April 26, 2007

Infidelity

Infidelity-Failure loyalty, such as marriage.
The quality of being unfaithful

Infidelity is an action: an individual who is in a relationship who then seek's for sexual relationship's behind their partner's back. e.g. Bill Clinton, John major, Hugh grant, because of lust or revenge or for what ever reason.
I think that cheating is wrong.
Infidelity happens in many cultures in society but i personally think cheating happens more in western society for what ever reason's i haven't come to the conclusion yet......
Do people hold the same value's?
Infidelity happens because an individual has no respect for them selves or their partner.
If you're in a relationship with your partner and there are problem's in that relationship and children are involved then i believe that you and your partner should sit down and discuss these problem's before one cheats. think about your children on what your action might do to them, but in another way if you and your partner have major problem's try and work them out if not then there is no reason why two people should stay together if they are making each other unhappy.
Some couples class infidelity as a norm in society today but to other's this action is not acceptable as one is suppose to be faithful in a relationship and be committed.
Relationship's are first built on love and trust. what ever happened to people having a conscience and respecting them selves today?

1 comment:

Louise-ann said...

I like you to think about the comments that you have made.
In my opinion not all affairs are sexually orientated. If you have watched 'Sleeping with the Enemy', the wife only afraid of her husband and the affair was refuge from her troubled marriage. The man that she got involved with was a comfort to her rather than lust.

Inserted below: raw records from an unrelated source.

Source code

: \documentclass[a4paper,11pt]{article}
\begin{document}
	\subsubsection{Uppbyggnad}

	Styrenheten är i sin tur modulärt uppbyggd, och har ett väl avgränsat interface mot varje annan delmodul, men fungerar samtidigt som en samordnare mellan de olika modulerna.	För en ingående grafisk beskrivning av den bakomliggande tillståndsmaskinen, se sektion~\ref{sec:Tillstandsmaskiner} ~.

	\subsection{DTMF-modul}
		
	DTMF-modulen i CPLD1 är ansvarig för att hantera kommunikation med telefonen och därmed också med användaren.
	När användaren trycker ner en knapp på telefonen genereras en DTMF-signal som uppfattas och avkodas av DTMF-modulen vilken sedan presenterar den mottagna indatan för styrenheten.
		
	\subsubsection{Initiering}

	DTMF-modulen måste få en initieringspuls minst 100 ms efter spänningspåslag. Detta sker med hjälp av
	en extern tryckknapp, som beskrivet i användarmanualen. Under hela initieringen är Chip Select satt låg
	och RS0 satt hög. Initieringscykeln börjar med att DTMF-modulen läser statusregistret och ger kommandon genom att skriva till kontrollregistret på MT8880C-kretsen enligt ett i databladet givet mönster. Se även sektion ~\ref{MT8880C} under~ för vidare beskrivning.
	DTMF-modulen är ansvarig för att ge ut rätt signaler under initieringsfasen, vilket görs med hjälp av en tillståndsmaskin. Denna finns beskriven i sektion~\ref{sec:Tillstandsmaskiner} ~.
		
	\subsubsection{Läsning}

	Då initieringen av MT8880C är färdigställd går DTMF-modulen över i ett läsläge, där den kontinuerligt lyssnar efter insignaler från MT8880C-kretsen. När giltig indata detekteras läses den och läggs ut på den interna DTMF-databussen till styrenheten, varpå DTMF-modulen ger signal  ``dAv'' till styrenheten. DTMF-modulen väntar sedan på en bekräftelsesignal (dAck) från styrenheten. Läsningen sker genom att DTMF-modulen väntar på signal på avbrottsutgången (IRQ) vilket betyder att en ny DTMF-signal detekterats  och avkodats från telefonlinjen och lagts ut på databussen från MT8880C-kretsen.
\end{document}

Don't get me wrong I agree that being unfaithful in any type of relationship is wrong but I want you to look at the other issues surrounding 'why' people choose to commit Infidelity.
Further more your point about Infidelity being common in western society I think is wrong. I think you are misinformed about what love is. If you love someone else regardless of you situation (married) you will pursue the person that you are in love with.
What do you mean by the NORM?
Do you really believe that some people see Infidelity as the norm?
I believe people in some cultures agree to multiple partners but that is as far as it goes. I think that if you have ever been cheated on you would have a better understanding of this issue. Speaking for experience if you really and truly love some one you learn to cope but you never condole this behaviour.